It is selected by the second layer system bus interface unit 110 via 1, 102, 103 and sent to the second layer system bus 104. The input / output device 112 receives the read data from the second layer system bus 104 and writes it on the magnetic tape 122. The above-mentioned tripled parts are all synchronized.

Now, the operation of the interface unit 110 will be described with reference to FIG. In the figure, 10
1, 102 and 103 are triple bus bridges, 10
4 is a second layer system bus, 110 is an interface unit, 110a is a selector, 110b is a comparison circuit, 1
10c, 110d and 110e are driver elements, 101
f and 101g are bus monitors, and 101h is a driver element.

In the figure, bus bridges 101, 10
Reference numerals 2 and 103 are synchronously operating. Bus bridge 10
The signals going from the first, 102, and 103 to the second layer system bus 104 are compared by the comparison circuit 110b, the normally operating system bus is determined, and the selector 110a selects it. The bus monitor 101g monitors the bus transaction, determines a signal to be sent to the second layer system bus 104, and the driver element 101h outputs the signal to the second layer system bus 104. Second level system bus 10
The signal going from the bus bridge 4 to the bus bridges 101, 102, 103 is monitored by the bus monitor 101f, and
The signals that need to be sent to the first, the second, and the third, 103, and 103 are determined and sent to the bus bridges 101, 102, and 103 via the drivers 110c, 110d, and 110e.
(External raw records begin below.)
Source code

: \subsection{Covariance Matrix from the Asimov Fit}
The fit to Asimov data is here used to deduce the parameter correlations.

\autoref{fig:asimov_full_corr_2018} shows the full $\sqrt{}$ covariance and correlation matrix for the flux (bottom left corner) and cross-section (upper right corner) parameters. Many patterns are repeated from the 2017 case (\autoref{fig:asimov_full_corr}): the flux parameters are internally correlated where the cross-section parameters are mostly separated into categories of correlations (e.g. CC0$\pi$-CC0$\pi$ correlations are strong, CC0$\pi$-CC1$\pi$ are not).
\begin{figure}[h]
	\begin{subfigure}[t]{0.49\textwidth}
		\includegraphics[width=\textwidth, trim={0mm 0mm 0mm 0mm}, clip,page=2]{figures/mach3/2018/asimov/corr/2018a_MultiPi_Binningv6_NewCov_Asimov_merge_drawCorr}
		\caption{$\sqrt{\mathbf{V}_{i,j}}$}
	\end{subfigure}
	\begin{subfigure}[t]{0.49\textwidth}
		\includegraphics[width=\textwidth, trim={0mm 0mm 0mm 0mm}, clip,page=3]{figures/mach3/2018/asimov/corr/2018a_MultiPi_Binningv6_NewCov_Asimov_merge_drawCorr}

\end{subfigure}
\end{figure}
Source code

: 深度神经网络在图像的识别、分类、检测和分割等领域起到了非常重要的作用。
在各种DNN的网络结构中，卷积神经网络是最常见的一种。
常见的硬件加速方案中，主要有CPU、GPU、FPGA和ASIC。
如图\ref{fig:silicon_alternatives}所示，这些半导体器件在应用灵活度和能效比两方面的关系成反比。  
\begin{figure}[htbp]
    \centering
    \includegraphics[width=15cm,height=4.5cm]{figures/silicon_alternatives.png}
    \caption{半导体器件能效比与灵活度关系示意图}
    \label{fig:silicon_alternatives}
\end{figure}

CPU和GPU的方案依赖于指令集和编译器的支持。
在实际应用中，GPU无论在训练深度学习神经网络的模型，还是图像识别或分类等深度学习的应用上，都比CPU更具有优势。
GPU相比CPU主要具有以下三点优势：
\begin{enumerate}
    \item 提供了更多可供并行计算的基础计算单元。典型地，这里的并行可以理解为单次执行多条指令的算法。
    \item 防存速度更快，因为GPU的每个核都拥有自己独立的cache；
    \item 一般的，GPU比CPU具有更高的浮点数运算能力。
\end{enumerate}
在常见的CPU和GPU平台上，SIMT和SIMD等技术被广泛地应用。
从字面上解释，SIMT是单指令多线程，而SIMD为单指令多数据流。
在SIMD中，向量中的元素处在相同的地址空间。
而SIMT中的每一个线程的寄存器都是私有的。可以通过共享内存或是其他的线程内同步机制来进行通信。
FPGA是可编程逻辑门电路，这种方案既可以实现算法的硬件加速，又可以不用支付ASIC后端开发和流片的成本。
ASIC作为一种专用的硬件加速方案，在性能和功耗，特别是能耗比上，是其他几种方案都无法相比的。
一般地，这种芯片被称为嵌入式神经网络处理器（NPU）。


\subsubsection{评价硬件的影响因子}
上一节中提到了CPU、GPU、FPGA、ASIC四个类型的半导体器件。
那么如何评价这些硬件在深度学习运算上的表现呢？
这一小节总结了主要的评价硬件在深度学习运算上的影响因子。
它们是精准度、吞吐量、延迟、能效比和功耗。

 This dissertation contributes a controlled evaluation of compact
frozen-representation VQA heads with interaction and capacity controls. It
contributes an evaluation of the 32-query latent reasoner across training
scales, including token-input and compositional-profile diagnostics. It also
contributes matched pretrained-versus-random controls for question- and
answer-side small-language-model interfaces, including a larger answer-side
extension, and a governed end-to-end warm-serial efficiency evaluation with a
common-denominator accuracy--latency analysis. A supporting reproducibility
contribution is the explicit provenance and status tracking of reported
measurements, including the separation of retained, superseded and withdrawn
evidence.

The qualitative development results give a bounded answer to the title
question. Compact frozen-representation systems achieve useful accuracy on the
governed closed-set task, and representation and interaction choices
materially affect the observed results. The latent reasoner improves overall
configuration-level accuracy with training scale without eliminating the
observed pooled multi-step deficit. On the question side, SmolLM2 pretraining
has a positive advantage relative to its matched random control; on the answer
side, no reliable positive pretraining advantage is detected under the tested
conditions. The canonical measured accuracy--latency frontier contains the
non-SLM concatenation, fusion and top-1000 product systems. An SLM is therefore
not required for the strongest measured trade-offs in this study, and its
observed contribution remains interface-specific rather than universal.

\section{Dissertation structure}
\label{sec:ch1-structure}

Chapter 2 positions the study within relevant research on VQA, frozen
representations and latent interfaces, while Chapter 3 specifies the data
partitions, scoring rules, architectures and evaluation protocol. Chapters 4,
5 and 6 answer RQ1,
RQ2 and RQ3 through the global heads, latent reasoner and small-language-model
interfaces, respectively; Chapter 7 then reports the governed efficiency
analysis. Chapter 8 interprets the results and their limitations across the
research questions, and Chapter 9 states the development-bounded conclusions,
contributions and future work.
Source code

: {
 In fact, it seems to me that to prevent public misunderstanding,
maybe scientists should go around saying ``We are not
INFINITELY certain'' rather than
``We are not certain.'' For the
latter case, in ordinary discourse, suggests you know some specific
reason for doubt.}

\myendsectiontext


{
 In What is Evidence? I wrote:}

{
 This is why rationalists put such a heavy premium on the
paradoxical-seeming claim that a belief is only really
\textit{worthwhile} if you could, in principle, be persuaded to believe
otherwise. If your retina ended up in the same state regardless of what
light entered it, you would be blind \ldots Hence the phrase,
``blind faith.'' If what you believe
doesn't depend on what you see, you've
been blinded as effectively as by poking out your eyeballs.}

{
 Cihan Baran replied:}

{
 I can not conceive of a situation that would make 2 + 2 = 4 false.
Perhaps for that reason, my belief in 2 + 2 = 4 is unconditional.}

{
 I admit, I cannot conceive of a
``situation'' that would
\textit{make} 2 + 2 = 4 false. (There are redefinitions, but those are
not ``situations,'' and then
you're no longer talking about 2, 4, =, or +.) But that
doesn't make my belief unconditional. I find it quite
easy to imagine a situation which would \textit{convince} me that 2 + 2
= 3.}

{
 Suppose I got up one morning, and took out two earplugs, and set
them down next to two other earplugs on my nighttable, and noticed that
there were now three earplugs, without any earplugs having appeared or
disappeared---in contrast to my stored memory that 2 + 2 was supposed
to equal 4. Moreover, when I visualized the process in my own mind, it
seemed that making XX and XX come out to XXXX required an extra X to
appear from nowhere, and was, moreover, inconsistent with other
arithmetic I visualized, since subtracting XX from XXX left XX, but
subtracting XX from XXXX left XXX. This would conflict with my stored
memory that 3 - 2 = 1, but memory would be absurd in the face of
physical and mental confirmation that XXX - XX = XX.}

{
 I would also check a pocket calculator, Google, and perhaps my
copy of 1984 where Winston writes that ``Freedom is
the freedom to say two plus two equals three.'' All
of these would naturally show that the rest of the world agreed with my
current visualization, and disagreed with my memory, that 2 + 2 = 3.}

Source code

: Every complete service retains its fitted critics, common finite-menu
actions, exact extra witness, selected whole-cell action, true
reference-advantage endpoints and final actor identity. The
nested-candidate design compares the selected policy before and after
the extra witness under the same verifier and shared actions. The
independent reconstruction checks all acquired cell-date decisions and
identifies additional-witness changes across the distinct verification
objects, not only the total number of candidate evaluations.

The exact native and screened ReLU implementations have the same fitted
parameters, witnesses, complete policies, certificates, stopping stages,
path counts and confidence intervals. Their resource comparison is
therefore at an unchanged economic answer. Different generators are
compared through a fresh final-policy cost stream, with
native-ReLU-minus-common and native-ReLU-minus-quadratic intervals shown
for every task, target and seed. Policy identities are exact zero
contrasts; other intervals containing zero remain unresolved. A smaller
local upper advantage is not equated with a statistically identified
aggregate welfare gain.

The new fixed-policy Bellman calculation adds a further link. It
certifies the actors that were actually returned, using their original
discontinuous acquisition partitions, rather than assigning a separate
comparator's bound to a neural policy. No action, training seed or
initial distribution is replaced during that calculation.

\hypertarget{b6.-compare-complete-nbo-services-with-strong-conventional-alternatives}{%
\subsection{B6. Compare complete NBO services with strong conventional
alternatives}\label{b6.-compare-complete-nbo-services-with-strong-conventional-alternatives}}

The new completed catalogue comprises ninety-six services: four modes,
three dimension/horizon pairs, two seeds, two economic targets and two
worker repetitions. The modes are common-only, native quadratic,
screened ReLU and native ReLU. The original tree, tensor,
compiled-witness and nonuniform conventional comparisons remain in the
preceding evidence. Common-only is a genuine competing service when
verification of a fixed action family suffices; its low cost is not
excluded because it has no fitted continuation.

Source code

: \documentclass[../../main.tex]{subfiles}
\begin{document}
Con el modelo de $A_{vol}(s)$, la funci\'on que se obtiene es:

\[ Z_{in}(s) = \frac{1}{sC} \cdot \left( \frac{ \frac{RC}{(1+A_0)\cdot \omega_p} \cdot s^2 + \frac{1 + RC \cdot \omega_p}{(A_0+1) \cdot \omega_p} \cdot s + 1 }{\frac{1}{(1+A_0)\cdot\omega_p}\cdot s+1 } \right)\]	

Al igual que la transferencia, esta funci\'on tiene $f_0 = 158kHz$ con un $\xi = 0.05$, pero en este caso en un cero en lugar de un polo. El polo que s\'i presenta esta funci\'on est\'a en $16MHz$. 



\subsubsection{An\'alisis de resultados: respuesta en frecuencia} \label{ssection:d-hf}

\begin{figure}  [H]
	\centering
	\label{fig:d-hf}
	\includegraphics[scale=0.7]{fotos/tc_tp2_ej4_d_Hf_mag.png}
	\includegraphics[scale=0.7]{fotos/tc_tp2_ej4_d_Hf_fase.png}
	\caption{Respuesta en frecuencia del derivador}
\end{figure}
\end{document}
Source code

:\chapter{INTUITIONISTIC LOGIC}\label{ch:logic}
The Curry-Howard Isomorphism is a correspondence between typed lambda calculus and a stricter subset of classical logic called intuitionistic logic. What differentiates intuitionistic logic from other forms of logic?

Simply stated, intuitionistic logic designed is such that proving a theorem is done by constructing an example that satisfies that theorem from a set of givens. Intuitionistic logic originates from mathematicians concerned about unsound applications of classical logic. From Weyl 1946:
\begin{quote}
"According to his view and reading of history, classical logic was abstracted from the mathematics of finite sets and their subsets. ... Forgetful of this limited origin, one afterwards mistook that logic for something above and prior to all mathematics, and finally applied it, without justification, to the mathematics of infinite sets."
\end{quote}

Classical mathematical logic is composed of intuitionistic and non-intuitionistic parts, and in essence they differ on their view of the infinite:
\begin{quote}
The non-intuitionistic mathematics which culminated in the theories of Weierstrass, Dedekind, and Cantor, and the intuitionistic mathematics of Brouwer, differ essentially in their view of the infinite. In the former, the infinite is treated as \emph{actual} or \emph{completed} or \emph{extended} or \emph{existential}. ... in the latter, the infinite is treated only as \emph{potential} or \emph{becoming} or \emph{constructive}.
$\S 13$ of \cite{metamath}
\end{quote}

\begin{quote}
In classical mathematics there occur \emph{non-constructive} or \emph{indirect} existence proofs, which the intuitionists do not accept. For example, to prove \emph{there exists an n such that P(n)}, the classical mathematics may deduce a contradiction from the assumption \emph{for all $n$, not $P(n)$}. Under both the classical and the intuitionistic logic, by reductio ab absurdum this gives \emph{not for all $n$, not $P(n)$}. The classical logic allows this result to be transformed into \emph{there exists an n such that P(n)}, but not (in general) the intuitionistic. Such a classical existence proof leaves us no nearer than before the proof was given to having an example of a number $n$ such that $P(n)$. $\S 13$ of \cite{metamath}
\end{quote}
(2. Operation and Restoration Processing When Processor Fails) Next, a case where one processor fails will be described. The operation from failure occurrence to recovery is different from the normal operation, and either reliability or performance is sacrificed and deteriorates. In other words, the processing from failure occurrence to recovery differs depending on whether reliability is maintained or performance is maintained. Along with this, the units for online replacement of processors are different. In order to maintain reliability, the processing units other than the processing unit including the failed processor should always perform the triple synchronization operation, and therefore the unit of online exchange is preferably the processing unit unit. On the other hand, to maintain performance,
Processors other than the system bus including the failed processor should always operate and maintain the same number of processing units as in the normal state. Therefore, the unit of online replacement is preferably the system bus unit. Both cases will be described below.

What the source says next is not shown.